The two men stood at the bumper of Taylor's truck cocooned in the dim blue light behind The Paradise Lounge. The broken asphalt around them was potted and puddled with rank summer rain. Mosquitoes hummed and swarmed.

Quelling the instinctive impulse to defend himself, Taylor, the older, forced his arms and his words to hang loosely as he measured the distance between himself and Stroud. "If you intend to take a swing at me," Taylor said, "this would be a good time to do it. Otherwise you run the risk of somebody seeing." The other man, Stroud, half Taylor's age and strapped with twice his muscle, hovered within arm's length, the younger man's body hard and bent as angle iron. He did not speak. "Time's runnin' out," Taylor said.

A rising torrent of anger produced an almost imperceptible quaking in the younger man's shoulders, like the stuttering second hand of a jammed clock. The blue halogen overhead carved twitching shadows in the sinew of his forearms and made cold dirty icecaps of Stroud's tight knuckles. A bead of sweat perched on his knotted jaw.

Taylor said, "You can probably take me -"

"I intend to," Stroud spat. Blood rushed inside the younger man's ears, and the mainspring of his oscillating rage brought his face so close to Taylor's that for a long second each inhaled the sour, hot breath of the other man's whiskey.

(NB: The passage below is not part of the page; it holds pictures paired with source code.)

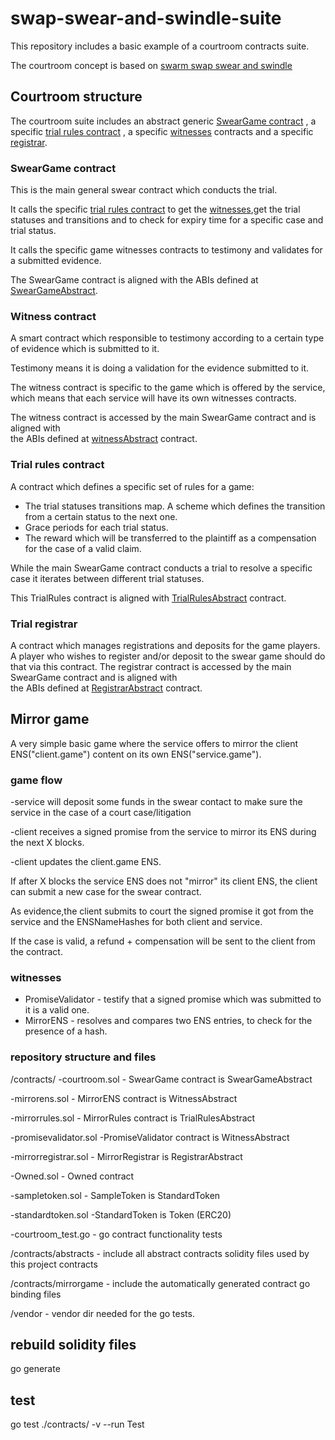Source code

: # swap-swear-and-swindle-suite

This repository includes a basic example of a courtroom contracts suite.

The courtroom concept is based on [swarm swap swear and swindle](http://swarm-gateways.net/bzz:/theswarm.eth/ethersphere/orange-papers/1/sw%5E3.pdf)

## Courtroom structure

The courtroom suite includes an abstract generic [SwearGame contract](#sweargame-contract) , a specific [trial rules contract](#trial-rules-contract) , a specific [witnesses](#witness-contract) contracts and a specific [registrar](#trial-registrar).

### SwearGame contract

This is the main general swear contract which conducts the trial.

It calls the specific [trial rules contract](#trial-rules-contract) to get the [witnesses](#witness-contract),get the trial statuses and transitions
and to check for expiry time for a specific case and trial status.

It calls the specific game witnesses contracts to testimony and validates for a submitted evidence.

The SwearGame contract is aligned with the ABIs defined at [SwearGameAbstract](contracts/abstracts/courtroomAbstract.sol).

### Witness contract

 A smart contract which responsible to testimony according to a certain type of evidence which is submitted to it.

 Testimony means it is doing a validation for the evidence submitted to it.  

 The witness contract is specific to the game which is offered by the service,
 which means that each service will have its own witnesses contracts.

 The witness contract is accessed by the main SwearGame contract and is aligned with  
 the ABIs defined at [witnessAbstract](contracts/abstracts/witnessAbstract.sol) contract.


### Trial rules contract

A contract which defines a specific set of rules for a game:

- The trial statuses transitions map. A scheme which defines the transition from a certain status to the next one.
- Grace periods for each trial status.
- The reward which will be transferred to the plaintiff as a compensation for the case of a valid claim.

While the main SwearGame contract conducts a trial to resolve a specific case it iterates between different trial statuses.

This TrialRules contract is aligned with [TrialRulesAbstract](contracts/abstracts/trialrulesabstract.sol) contract.

### Trial registrar

A contract which manages registrations and deposits for the game players.
A player who wishes to register and/or deposit to the swear game should do that via this contract.
The registrar contract is accessed by the main SwearGame contract and is aligned with  
the ABIs defined at [RegistrarAbstract](contracts/abstracts/registrarabstract.sol) contract.


## Mirror game
A very simple basic game where the service offers to mirror the client ENS("client.game") content on its own ENS("service.game").

### game flow
-service will deposit some funds in the swear contact to make sure the service in the case of a court case/litigation

-client receives a signed promise from the service to mirror its ENS during the next X blocks.

-client updates the client.game ENS.

If after X blocks the service ENS does not "mirror" its client ENS, the client can submit a new case for the swear contract.

As evidence,the client submits to court the signed promise it got from the service and the ENSNameHashes for both client and service.

If the case is valid, a refund + compensation will be sent to the client from the contract.

### witnesses
 - PromiseValidator - testify that a signed promise which was submitted to it is a valid one.
 - MirrorENS        - resolves and compares two ENS entries, to check for the presence of a hash.


### repository structure and files
 /contracts/
 -courtroom.sol - SwearGame contract is SwearGameAbstract

 -mirrorens.sol - MirrorENS contract is WitnessAbstract

 -mirrorrules.sol - MirrorRules contract is TrialRulesAbstract

 -promisevalidator.sol -PromiseValidator contract is WitnessAbstract

 -mirrorregistrar.sol - MirrorRegistrar is RegistrarAbstract

 -Owned.sol -  Owned contract

 -sampletoken.sol -  SampleToken is StandardToken

 -standardtoken.sol -StandardToken is Token (ERC20)

 -courtroom_test.go - go contract functionality tests

 /contracts/abstracts - include all abstract contracts solidity files used by this project contracts

 /contracts/mirrorgame - include the automatically generated contract go binding files

 /vendor     - vendor dir needed for the go tests.

## rebuild solidity files
 go generate
## test
go test ./contracts/ -v --run Test
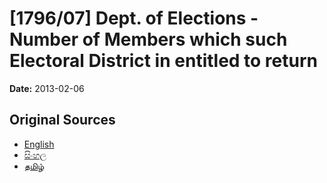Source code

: # [1796/07] Dept. of Elections - Number of Members which such Electoral District in entitled to return

**Date:** 2013-02-06

## Original Sources

- [English](https://documents.gov.lk/view/extra-gazettes/2013/2/1796-07_E.pdf)
- [සිංහල](https://documents.gov.lk/view/extra-gazettes/2013/2/1796-07_S.pdf)
- [தமிழ்](https://documents.gov.lk/view/extra-gazettes/2013/2/1796-07_T.pdf)
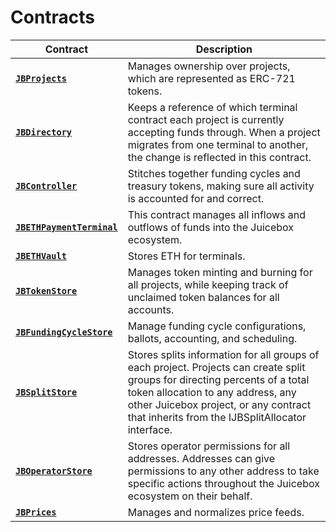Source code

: # Contracts

| Contract                                            | Description                                                                                                                                                                                                                                                   |
| --------------------------------------------------- | ------------------------------------------------------------------------------------------------------------------------------------------------------------------------------------------------------------------------------------------------------------- |
| [**`JBProjects`**](jbprojects/)                     | Manages ownership over projects, which are represented as ERC-721 tokens.                                                                                                                                                                                     |
| [**`JBDirectory`**](jbdirectory/)                   | Keeps a reference of which terminal contract each project is currently accepting funds through. When a project migrates from one terminal to another, the change is reflected in this contract.                                                               |
| [**`JBController`**](jbcontroller/)                 | Stitches together funding cycles and treasury tokens, making sure all activity is accounted for and correct.                                                                                                                                                  |
| [**`JBETHPaymentTerminal`**](jbethpaymentterminal/) | This contract manages all inflows and outflows of funds into the Juicebox ecosystem.                                                                                                                                                                          |
| [**`JBETHVault`**](jbethvault.md)                   | Stores ETH for terminals.                                                                                                                                                                                                                                     |
| [**`JBTokenStore`**](jbtokenstore/)                 | Manages token minting and burning for all projects, while keeping track of unclaimed token balances for all accounts.                                                                                                                                         |
| [**`JBFundingCycleStore`**](jbfundingcyclestore/)   | Manage funding cycle configurations, ballots, accounting, and scheduling.                                                                                                                                                                                     |
| [**`JBSplitStore`**](jbsplitstore/)                 | Stores splits information for all groups of each project. Projects can create split groups for directing percents of a total token allocation to any address, any other Juicebox project, or any contract that inherits from the IJBSplitAllocator interface. |
| [**`JBOperatorStore`**](jboperatorstore/)           | Stores operator permissions for all addresses. Addresses can give permissions to any other address to take specific actions throughout the Juicebox ecosystem on their behalf.                                                                                |
| [**`JBPrices`**](jbprices/)                         | Manages and normalizes price feeds.                                                                                                                                                                                                                           |
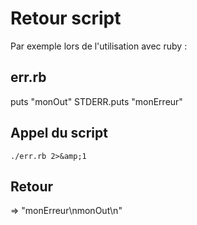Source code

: # Retour script

Par exemple lors de l'utilisation avec ruby :

err.rb
------

puts "monOut"
STDERR.puts "monErreur"

Appel du script
---------------
`./err.rb 2>&amp;1`

Retour
------
=> "monErreur\nmonOut\n"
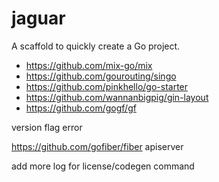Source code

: # jaguar

A scaffold to quickly create a Go project.

- https://github.com/mix-go/mix
- https://github.com/gourouting/singo
- https://github.com/pinkhello/go-starter
- https://github.com/wannanbigpig/gin-layout
- https://github.com/gogf/gf

version flag error

https://github.com/gofiber/fiber apiserver

add more log for license/codegen command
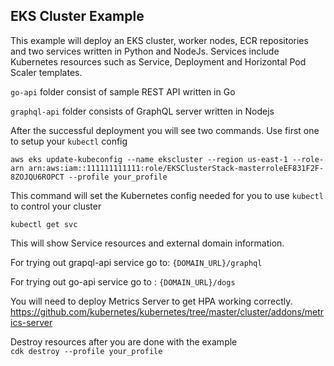 ## EKS Cluster Example
This example will deploy an EKS cluster, worker nodes, ECR repositories and two services written in Python and NodeJs. Services include Kubernetes resources such as Service, Deployment and Horizontal Pod Scaler templates.

`go-api` folder consist of sample REST API written in Go

`graphql-api` folder consists of GraphQL server written in Nodejs


After the successful deployment you will see two commands. Use first one to setup your `kubectl` config

`aws eks update-kubeconfig --name ekscluster --region us-east-1 --role-arn arn:aws:iam::111111111111:role/EKSClusterStack-masterroleEF831F2F-8ZOJQU6ROPCT --profile your_profile`

This command will set the Kubernetes config needed for you to use `kubectl` to control your cluster

`kubectl get svc`

This will show Service resources and external domain information.

For trying out grapql-api service go to: `{DOMAIN_URL}/graphql`

For trying out go-api service go to : `{DOMAIN_URL}/dogs`

You will need to deploy Metrics Server to get HPA working correctly.  
https://github.com/kubernetes/kubernetes/tree/master/cluster/addons/metrics-server

Destroy resources after you are done with the example  
`cdk destroy --profile your_profile`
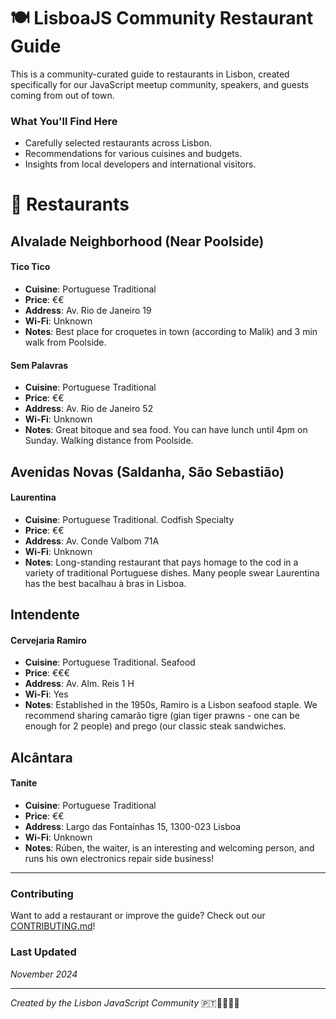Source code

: # 🍽️ LisboaJS Community Restaurant Guide

This is a community-curated guide to restaurants in Lisbon, created specifically for our JavaScript meetup community, speakers, and guests coming from out of town.

### What You'll Find Here

- Carefully selected restaurants across Lisbon.
- Recommendations for various cuisines and budgets.
- Insights from local developers and international visitors.

# 🍜 Restaurants

## Alvalade Neighborhood (Near Poolside)

#### Tico Tico
- **Cuisine**: Portuguese Traditional
- **Price**: €€
- **Address**: Av. Rio de Janeiro 19
- **Wi-Fi**: Unknown
- **Notes**: Best place for croquetes in town (according to Malik) and 3 min walk from Poolside.

#### Sem Palavras
- **Cuisine**: Portuguese Traditional
- **Price**: €€
- **Address**: Av. Rio de Janeiro 52
- **Wi-Fi**: Unknown
- **Notes**: Great bitoque and sea food. You can have lunch until 4pm on Sunday. Walking distance from Poolside.

## Avenidas Novas (Saldanha, São Sebastião)

#### Laurentina
- **Cuisine**: Portuguese Traditional. Codfish Specialty
- **Price**: €€
- **Address**:  Av. Conde Valbom 71A
- **Wi-Fi**: Unknown
- **Notes**: Long-standing restaurant that pays homage to the cod in a variety of traditional Portuguese dishes. Many people swear Laurentina has the best bacalhau à bras in Lisboa.

## Intendente

#### Cervejaria Ramiro
- **Cuisine**: Portuguese Traditional. Seafood
- **Price**: €€€
- **Address**:  Av. Alm. Reis 1 H
- **Wi-Fi**: Yes
- **Notes**: Established in the 1950s, Ramiro is a Lisbon seafood staple. We recommend sharing camarão tigre (gian tiger prawns - one can be enough for 2 people) and prego (our classic steak sandwiches.

## Alcântara

#### Tanite
- **Cuisine**: Portuguese Traditional
- **Price**: €€
- **Address**: Largo das Fontaínhas 15, 1300-023 Lisboa
- **Wi-Fi**: Unknown
- **Notes**: Rúben, the waiter, is an interesting and welcoming person, and runs his own electronics repair side business!

---
### Contributing

Want to add a restaurant or improve the guide? Check out our [CONTRIBUTING.md](CONTRIBUTING.md)!


### Last Updated
*November 2024*

---
*Created by the Lisbon JavaScript Community* 🇵🇹👩‍💻👨‍💻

"I'm not questioning the outcome," Taylor said. "But I can promise you two things. First, I'm going to hurt you. You may be the one left standing, but I promise you I'll give you something to take with you. I am going to hurt you, boy. Second promise. There's no way you don't come away from this looking like a coward. You deck a man twice your age? Lots of glory there, huh Stroud? Don't think about it too long, boy." Stroud's chest and shoulders swelled to pitch. "Time's up," Taylor said. "That door is about to open. Somebody's gonna walk out. Somebody's gonna see. And everybody's gonna know. Do it."